• **WHAT IS BEING ASKED**
What lines in the data below mention the string "across"? Copy them out.

((

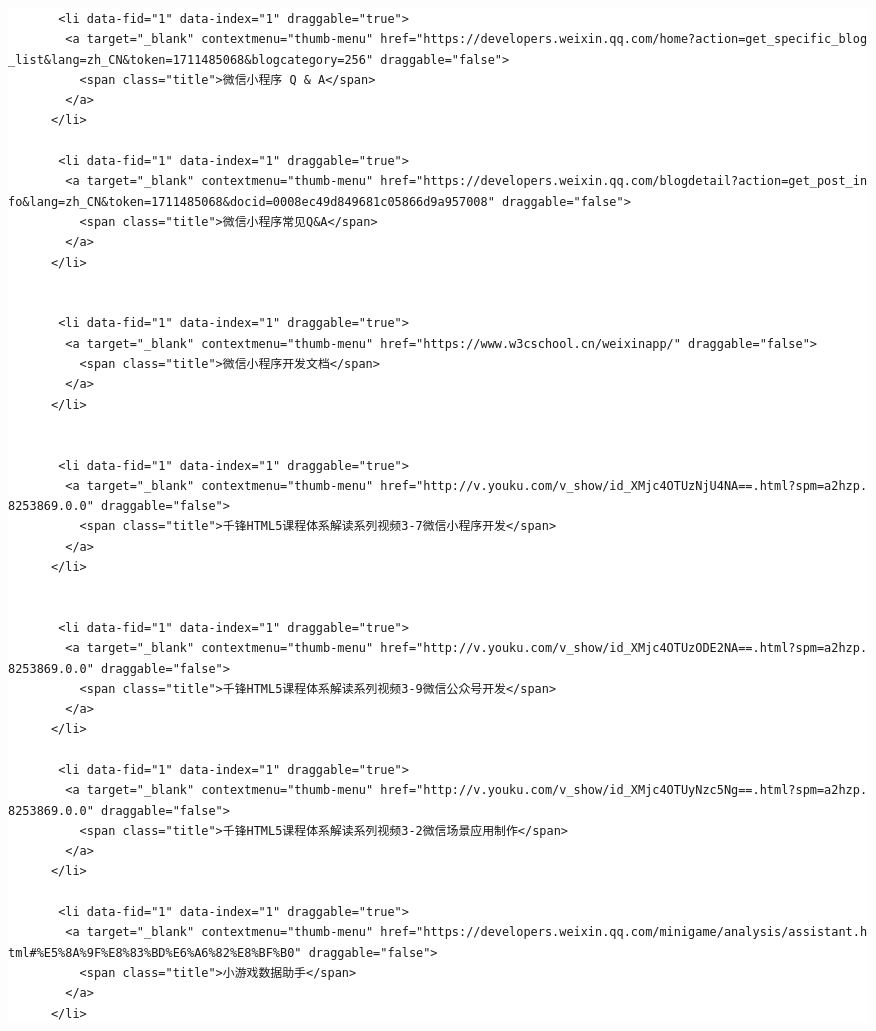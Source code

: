           

          

           <li data-fid="1" data-index="1" draggable="true">
            <a target="_blank" contextmenu="thumb-menu" href="https://developers.weixin.qq.com/home?action=get_specific_blog_list&lang=zh_CN&token=1711485068&blogcategory=256" draggable="false">
              <span class="title">微信小程序 Q & A</span>
            </a>
          </li>

           <li data-fid="1" data-index="1" draggable="true">
            <a target="_blank" contextmenu="thumb-menu" href="https://developers.weixin.qq.com/blogdetail?action=get_post_info&lang=zh_CN&token=1711485068&docid=0008ec49d849681c05866d9a957008" draggable="false">
              <span class="title">微信小程序常见Q&A</span>
            </a>
          </li>


           <li data-fid="1" data-index="1" draggable="true">
            <a target="_blank" contextmenu="thumb-menu" href="https://www.w3cschool.cn/weixinapp/" draggable="false">
              <span class="title">微信小程序开发文档</span>
            </a>
          </li>


           <li data-fid="1" data-index="1" draggable="true">
            <a target="_blank" contextmenu="thumb-menu" href="http://v.youku.com/v_show/id_XMjc4OTUzNjU4NA==.html?spm=a2hzp.8253869.0.0" draggable="false">
              <span class="title">千锋HTML5课程体系解读系列视频3-7微信小程序开发</span>
            </a>
          </li>
          

           <li data-fid="1" data-index="1" draggable="true">
            <a target="_blank" contextmenu="thumb-menu" href="http://v.youku.com/v_show/id_XMjc4OTUzODE2NA==.html?spm=a2hzp.8253869.0.0" draggable="false">
              <span class="title">千锋HTML5课程体系解读系列视频3-9微信公众号开发</span>
            </a>
          </li>

           <li data-fid="1" data-index="1" draggable="true">
            <a target="_blank" contextmenu="thumb-menu" href="http://v.youku.com/v_show/id_XMjc4OTUyNzc5Ng==.html?spm=a2hzp.8253869.0.0" draggable="false">
              <span class="title">千锋HTML5课程体系解读系列视频3-2微信场景应用制作</span>
            </a>
          </li>

           <li data-fid="1" data-index="1" draggable="true">
            <a target="_blank" contextmenu="thumb-menu" href="https://developers.weixin.qq.com/minigame/analysis/assistant.html#%E5%8A%9F%E8%83%BD%E6%A6%82%E8%BF%B0" draggable="false">
              <span class="title">小游戏数据助手</span>
            </a>
          </li>


          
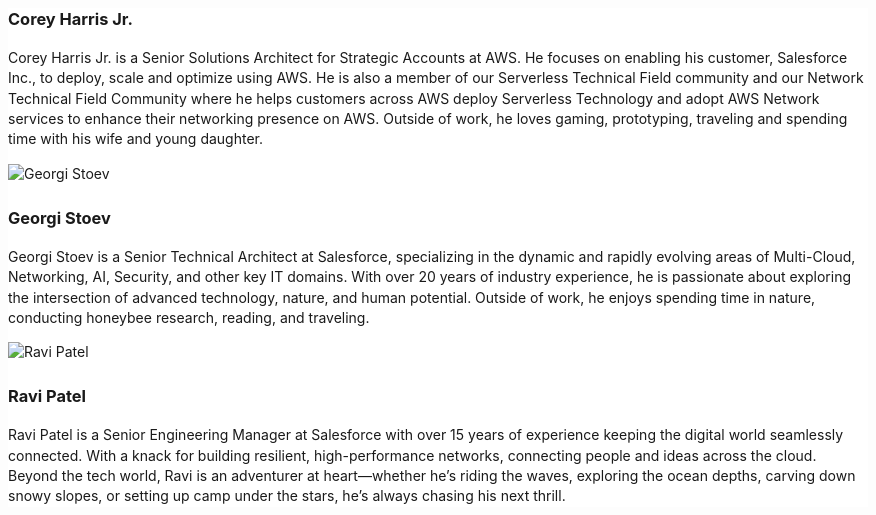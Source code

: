 ### Corey Harris Jr.

Corey Harris Jr. is a Senior Solutions Architect for Strategic Accounts at AWS. He focuses on enabling his customer, Salesforce Inc., to deploy, scale and optimize using AWS. He is also a member of our Serverless Technical Field community and our Network Technical Field Community where he helps customers across AWS deploy Serverless Technology and adopt AWS Network services to enhance their networking presence on AWS. Outside of work, he loves gaming, prototyping, traveling and spending time with his wife and young daughter.

![Georgi Stoev](https://d2908q01vomqb2.cloudfront.net/5b384ce32d8cdef02bc3a139d4cac0a22bb029e8/2025/05/05/georgi-stoev-1.png)

### Georgi Stoev

Georgi Stoev is a Senior Technical Architect at Salesforce, specializing in the dynamic and rapidly evolving areas of Multi-Cloud, Networking, AI, Security, and other key IT domains. With over 20 years of industry experience, he is passionate about exploring the intersection of advanced technology, nature, and human potential. Outside of work, he enjoys spending time in nature, conducting honeybee research, reading, and traveling.

![Ravi Patel](https://d2908q01vomqb2.cloudfront.net/5b384ce32d8cdef02bc3a139d4cac0a22bb029e8/2025/05/08/Ravi-Head-shot.jpg)

### Ravi Patel

Ravi Patel is a Senior Engineering Manager at Salesforce with over 15 years of experience keeping the digital world seamlessly connected. With a knack for building resilient, high-performance networks, connecting people and ideas across the cloud. Beyond the tech world, Ravi is an adventurer at heart—whether he’s riding the waves, exploring the ocean depths, carving down snowy slopes, or setting up camp under the stars, he’s always chasing his next thrill.
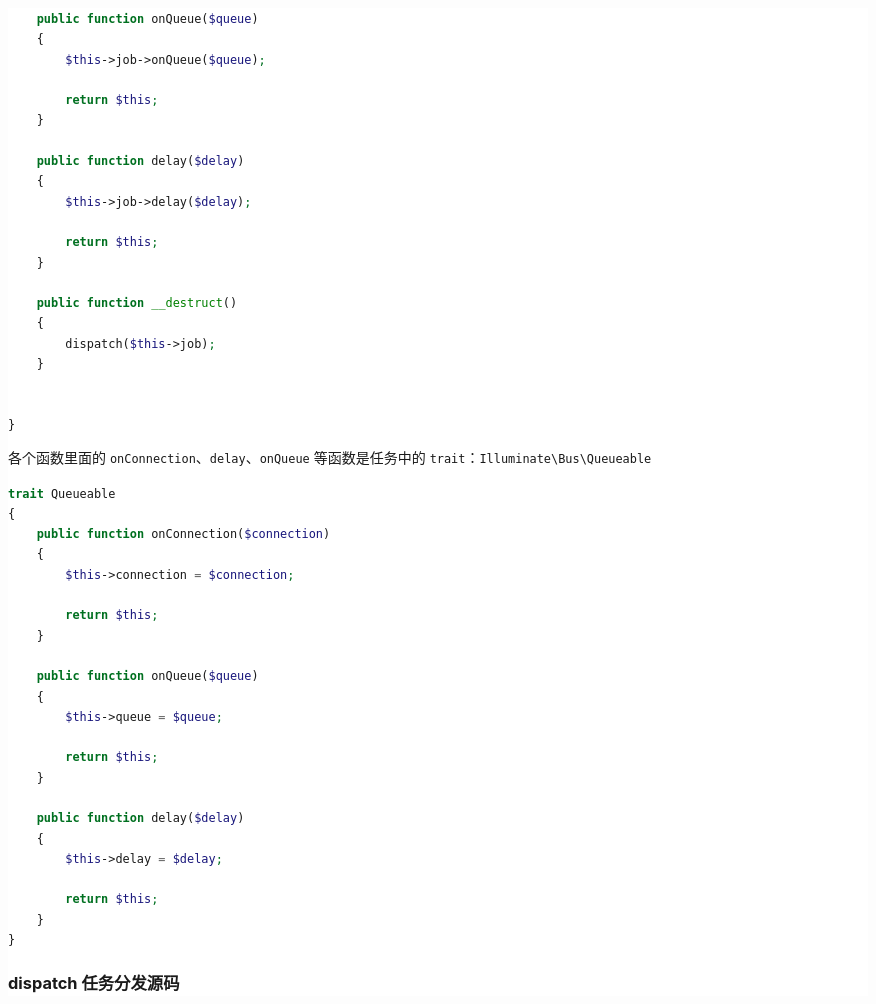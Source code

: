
 ```php
    public function onQueue($queue)
    {
        $this->job->onQueue($queue);

        return $this;
    }

    public function delay($delay)
    {
        $this->job->delay($delay);

        return $this;
    }

    public function __destruct()
    {
        dispatch($this->job);
    }


}
```
各个函数里面的 `onConnection`、`delay`、`onQueue` 等函数是任务中的 `trait`：`Illuminate\Bus\Queueable`

```php
trait Queueable
{
	public function onConnection($connection)
    {
        $this->connection = $connection;

        return $this;
    }

    public function onQueue($queue)
    {
        $this->queue = $queue;

        return $this;
    }

    public function delay($delay)
    {
        $this->delay = $delay;

        return $this;
    }
}

```

### dispatch 任务分发源码
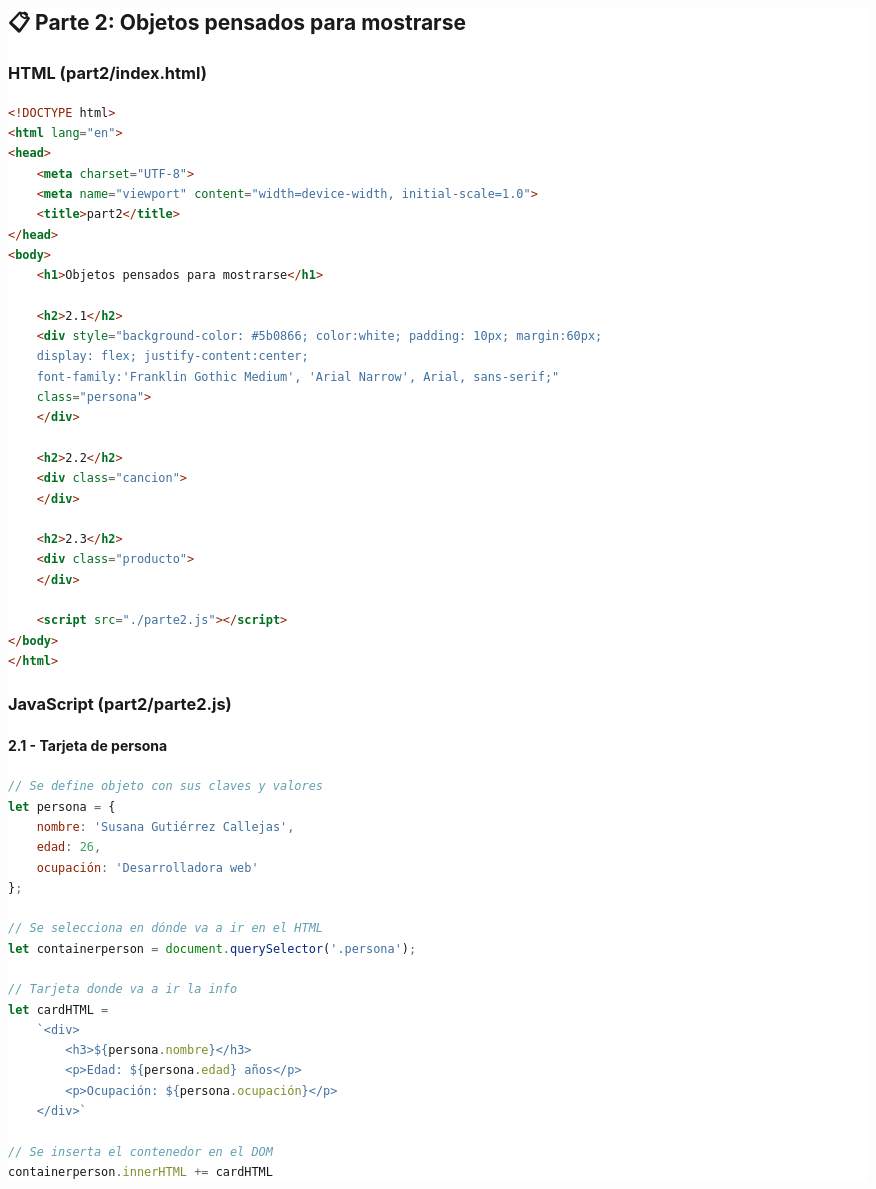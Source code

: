
## 📋 Parte 2: Objetos pensados para mostrarse

### HTML (part2/index.html)

```html
<!DOCTYPE html>
<html lang="en">
<head>
    <meta charset="UTF-8">
    <meta name="viewport" content="width=device-width, initial-scale=1.0">
    <title>part2</title>
</head>
<body>
    <h1>Objetos pensados para mostrarse</h1>

    <h2>2.1</h2>
    <div style="background-color: #5b0866; color:white; padding: 10px; margin:60px;
    display: flex; justify-content:center; 
    font-family:'Franklin Gothic Medium', 'Arial Narrow', Arial, sans-serif;" 
    class="persona">
    </div>

    <h2>2.2</h2>
    <div class="cancion">
    </div>

    <h2>2.3</h2>
    <div class="producto">
    </div>
    
    <script src="./parte2.js"></script>
</body>
</html>
```

### JavaScript (part2/parte2.js)

#### 2.1 - Tarjeta de persona
```javascript
// Se define objeto con sus claves y valores
let persona = {
    nombre: 'Susana Gutiérrez Callejas',
    edad: 26,
    ocupación: 'Desarrolladora web'
};

// Se selecciona en dónde va a ir en el HTML
let containerperson = document.querySelector('.persona');

// Tarjeta donde va a ir la info
let cardHTML = 
    `<div>
        <h3>${persona.nombre}</h3>
        <p>Edad: ${persona.edad} años</p>
        <p>Ocupación: ${persona.ocupación}</p>
    </div>`

// Se inserta el contenedor en el DOM
containerperson.innerHTML += cardHTML
```
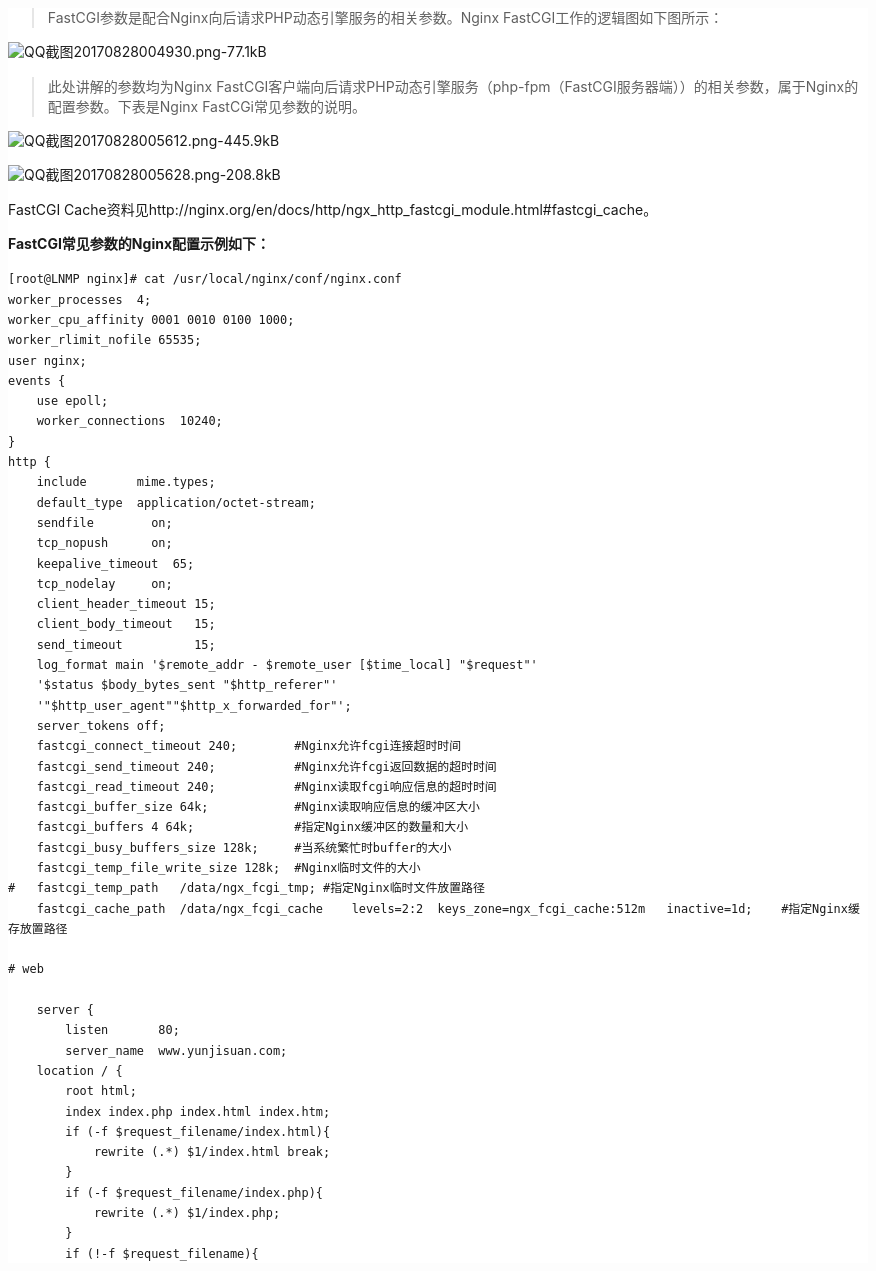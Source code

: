 > FastCGI参数是配合Nginx向后请求PHP动态引擎服务的相关参数。Nginx FastCGI工作的逻辑图如下图所示：

![QQ截图20170828004930.png-77.1kB](http://static.zybuluo.com/chensiqi/4r56hbdaj9i6tylu07thu3ju/QQ%E6%88%AA%E5%9B%BE20170828004930.png)

> 此处讲解的参数均为Nginx FastCGI客户端向后请求PHP动态引擎服务（php-fpm（FastCGI服务器端））的相关参数，属于Nginx的配置参数。下表是Nginx FastCGi常见参数的说明。

![QQ截图20170828005612.png-445.9kB](http://static.zybuluo.com/chensiqi/hectq0iqy25np6w1ai3ihk0c/QQ%E6%88%AA%E5%9B%BE20170828005612.png)

![QQ截图20170828005628.png-208.8kB](http://static.zybuluo.com/chensiqi/p908uurvhb8pw65vmlif25ce/QQ%E6%88%AA%E5%9B%BE20170828005628.png)

FastCGI Cache资料见http://nginx.org/en/docs/http/ngx_http_fastcgi_module.html#fastcgi_cache。

**FastCGI常见参数的Nginx配置示例如下：**

```
[root@LNMP nginx]# cat /usr/local/nginx/conf/nginx.conf
worker_processes  4;
worker_cpu_affinity 0001 0010 0100 1000;
worker_rlimit_nofile 65535;
user nginx;
events {
    use epoll;
    worker_connections  10240;
}
http {
    include       mime.types;
    default_type  application/octet-stream;
    sendfile        on;
    tcp_nopush      on;
    keepalive_timeout  65;
    tcp_nodelay     on;
    client_header_timeout 15;
    client_body_timeout   15;
    send_timeout          15;
    log_format main '$remote_addr - $remote_user [$time_local] "$request"'
    '$status $body_bytes_sent "$http_referer"'
    '"$http_user_agent""$http_x_forwarded_for"';
    server_tokens off;
    fastcgi_connect_timeout 240;        #Nginx允许fcgi连接超时时间
    fastcgi_send_timeout 240;           #Nginx允许fcgi返回数据的超时时间
    fastcgi_read_timeout 240;           #Nginx读取fcgi响应信息的超时时间
    fastcgi_buffer_size 64k;            #Nginx读取响应信息的缓冲区大小
    fastcgi_buffers 4 64k;              #指定Nginx缓冲区的数量和大小
    fastcgi_busy_buffers_size 128k;     #当系统繁忙时buffer的大小
    fastcgi_temp_file_write_size 128k;  #Nginx临时文件的大小
#   fastcgi_temp_path   /data/ngx_fcgi_tmp; #指定Nginx临时文件放置路径
    fastcgi_cache_path  /data/ngx_fcgi_cache    levels=2:2  keys_zone=ngx_fcgi_cache:512m   inactive=1d;    #指定Nginx缓存放置路径
    
# web

    server {
        listen       80;
        server_name  www.yunjisuan.com;
    location / {
        root html;
        index index.php index.html index.htm;
        if (-f $request_filename/index.html){
            rewrite (.*) $1/index.html break;
        }
        if (-f $request_filename/index.php){
            rewrite (.*) $1/index.php;
        }
        if (!-f $request_filename){
```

))

• **SOLUTION TO THIS EXERCISE**
Corey Harris Jr. is a Senior Solutions Architect for Strategic Accounts at AWS. He focuses on enabling his customer, Salesforce Inc., to deploy, scale and optimize using AWS. He is also a member of our Serverless Technical Field community and our Network Technical Field Community where he helps customers across AWS deploy Serverless Technology and adopt AWS Network services to enhance their networking presence on AWS. Outside of work, he loves gaming, prototyping, traveling and spending time with his wife and young daughter.
Ravi Patel is a Senior Engineering Manager at Salesforce with over 15 years of experience keeping the digital world seamlessly connected. With a knack for building resilient, high-performance networks, connecting people and ideas across the cloud. Beyond the tech world, Ravi is an adventurer at heart—whether he’s riding the waves, exploring the ocean depths, carving down snowy slopes, or setting up camp under the stars, he’s always chasing his next thrill.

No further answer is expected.